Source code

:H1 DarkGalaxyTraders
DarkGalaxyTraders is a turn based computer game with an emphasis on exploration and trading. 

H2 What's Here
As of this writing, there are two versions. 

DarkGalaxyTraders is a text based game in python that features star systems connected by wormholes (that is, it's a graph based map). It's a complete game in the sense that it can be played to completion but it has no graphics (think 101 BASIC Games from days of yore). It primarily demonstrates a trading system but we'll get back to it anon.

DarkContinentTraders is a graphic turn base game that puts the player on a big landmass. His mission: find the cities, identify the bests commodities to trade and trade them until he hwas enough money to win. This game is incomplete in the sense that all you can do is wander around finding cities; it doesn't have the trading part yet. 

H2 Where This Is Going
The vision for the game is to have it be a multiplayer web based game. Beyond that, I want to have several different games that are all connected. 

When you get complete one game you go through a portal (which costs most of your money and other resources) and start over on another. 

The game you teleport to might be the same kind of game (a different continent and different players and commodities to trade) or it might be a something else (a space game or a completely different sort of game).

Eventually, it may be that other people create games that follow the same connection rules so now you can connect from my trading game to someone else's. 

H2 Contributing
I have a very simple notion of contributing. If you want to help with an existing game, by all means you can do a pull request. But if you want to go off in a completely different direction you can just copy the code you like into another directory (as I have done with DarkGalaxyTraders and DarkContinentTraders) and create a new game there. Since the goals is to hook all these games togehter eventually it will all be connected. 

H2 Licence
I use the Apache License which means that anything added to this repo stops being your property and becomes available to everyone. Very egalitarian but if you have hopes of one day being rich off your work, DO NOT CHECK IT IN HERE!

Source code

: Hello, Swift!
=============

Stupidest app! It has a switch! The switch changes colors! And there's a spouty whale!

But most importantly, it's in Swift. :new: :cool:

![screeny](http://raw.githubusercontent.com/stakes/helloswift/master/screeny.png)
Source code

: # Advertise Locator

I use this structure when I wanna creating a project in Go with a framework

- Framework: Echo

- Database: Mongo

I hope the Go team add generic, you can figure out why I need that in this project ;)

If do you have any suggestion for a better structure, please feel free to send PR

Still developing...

> **WHAT THE TASK REQUIRES**
Take the entries above and return only the lines from the one with "H2 Where This Is Going" to the one with "I hope the Go", both included, unchanged.

> **EXERCISE ANSWER**
H2 Where This Is Going
The vision for the game is to have it be a multiplayer web based game. Beyond that, I want to have several different games that are all connected. 

When you get complete one game you go through a portal (which costs most of your money and other resources) and start over on another. 

The game you teleport to might be the same kind of game (a different continent and different players and commodities to trade) or it might be a something else (a space game or a completely different sort of game).

Eventually, it may be that other people create games that follow the same connection rules so now you can connect from my trading game to someone else's. 

H2 Contributing
I have a very simple notion of contributing. If you want to help with an existing game, by all means you can do a pull request. But if you want to go off in a completely different direction you can just copy the code you like into another directory (as I have done with DarkGalaxyTraders and DarkContinentTraders) and create a new game there. Since the goals is to hook all these games togehter eventually it will all be connected. 

H2 Licence
I use the Apache License which means that anything added to this repo stops being your property and becomes available to everyone. Very egalitarian but if you have hopes of one day being rich off your work, DO NOT CHECK IT IN HERE!

Source code

: Hello, Swift!
=============

Stupidest app! It has a switch! The switch changes colors! And there's a spouty whale!

But most importantly, it's in Swift. :new: :cool:

![screeny](http://raw.githubusercontent.com/stakes/helloswift/master/screeny.png)
Source code

: # Advertise Locator

I use this structure when I wanna creating a project in Go with a framework

- Framework: Echo

- Database: Mongo

I hope the Go team add generic, you can figure out why I need that in this project ;)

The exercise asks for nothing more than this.